The human soul stretches out naturally toward God just as a
plant does toward the sun. The Psalter — a book of the pre-Christian era —
gives witness with total potency about the natural, inherent character of this
propensity.
"My soul thirsts for You;
my flesh longs for You in a dry and thirsty land where there is no water":
without You, a spiritual thirst tortures me.
"My soul longs for You
like a thirsty land."
"My soul longeth, yea, even fainteth for the
courts of the Lord: my heart and my flesh crieth out for the living God.
"Thou didst hide Thy face, and I was
troubled."
"I will love You, O Lord, my strength. The
Lord is my rock and my fortress and my deliverer; my God, my strength, in whom
I will trust; my shield and the horn of my salvation, my stronghold."
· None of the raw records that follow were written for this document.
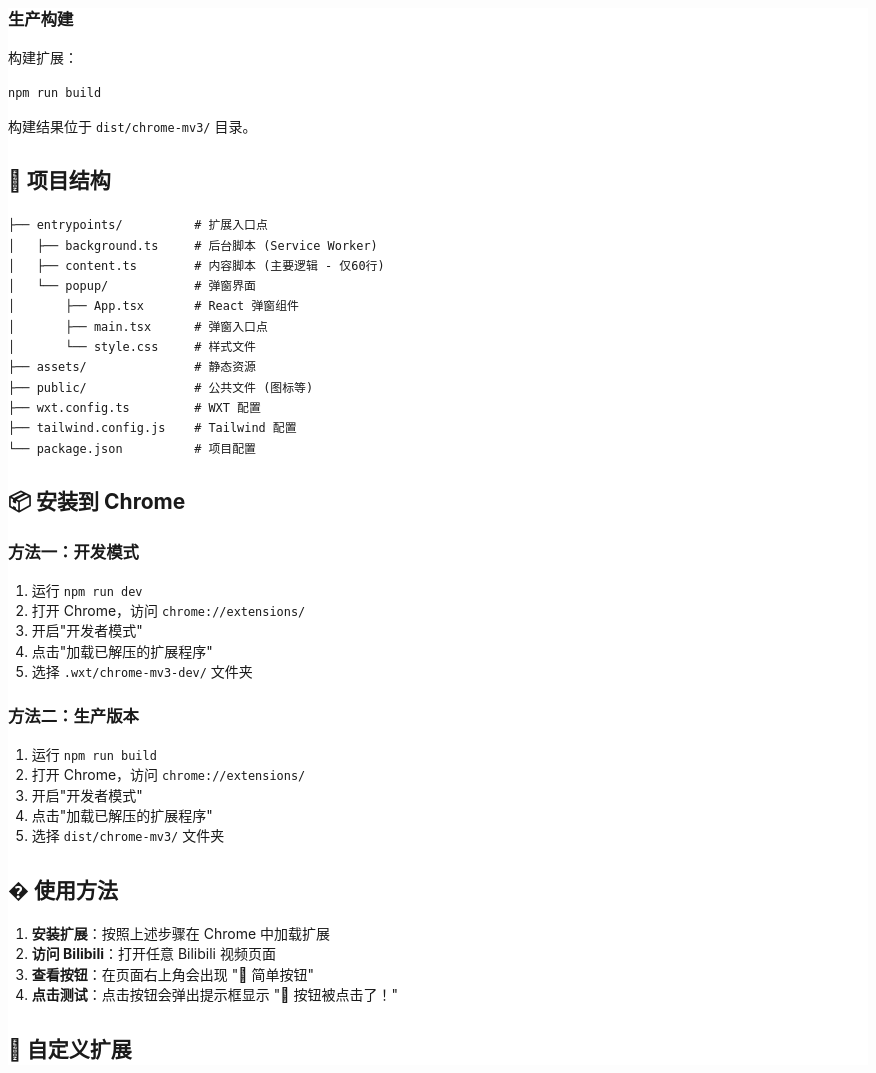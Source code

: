 ### 生产构建

构建扩展：
```bash
npm run build
```

构建结果位于 `dist/chrome-mv3/` 目录。

## 📁 项目结构

```
├── entrypoints/          # 扩展入口点
│   ├── background.ts     # 后台脚本 (Service Worker)
│   ├── content.ts        # 内容脚本 (主要逻辑 - 仅60行)
│   └── popup/            # 弹窗界面
│       ├── App.tsx       # React 弹窗组件
│       ├── main.tsx      # 弹窗入口点
│       └── style.css     # 样式文件
├── assets/               # 静态资源
├── public/               # 公共文件 (图标等)
├── wxt.config.ts         # WXT 配置
├── tailwind.config.js    # Tailwind 配置
└── package.json          # 项目配置
```

## 📦 安装到 Chrome

### 方法一：开发模式
1. 运行 `npm run dev`
2. 打开 Chrome，访问 `chrome://extensions/`
3. 开启"开发者模式"
4. 点击"加载已解压的扩展程序"
5. 选择 `.wxt/chrome-mv3-dev/` 文件夹

### 方法二：生产版本
1. 运行 `npm run build`
2. 打开 Chrome，访问 `chrome://extensions/`
3. 开启"开发者模式"
4. 点击"加载已解压的扩展程序"
5. 选择 `dist/chrome-mv3/` 文件夹

## � 使用方法

1. **安装扩展**：按照上述步骤在 Chrome 中加载扩展
2. **访问 Bilibili**：打开任意 Bilibili 视频页面
3. **查看按钮**：在页面右上角会出现 "🎵 简单按钮"
4. **点击测试**：点击按钮会弹出提示框显示 "🎉 按钮被点击了！"

## 🎨 自定义扩展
"One thing I have desired of the Lord, that
will I seek: that I may dwell in the house of the Lord all the days of my life,
to behold the beauty of the Lord, and to inquire in His temple."
Yearning for God, the need to pray to Him and the
search for the path toward unity with God, has always belonged to the better
part of humanity. But this yearning has never been expressed with more force
than in Christianity, which has produced an innumerable multitude of the most chaste, bright and highly spiritual people, wholly
dedicated to God and who joyfully sacrificed everything earthly for the
heavenly. In this lies the psychological affirmation of the truth of our
religion’s substance, the witness to the truth of the Christian faith.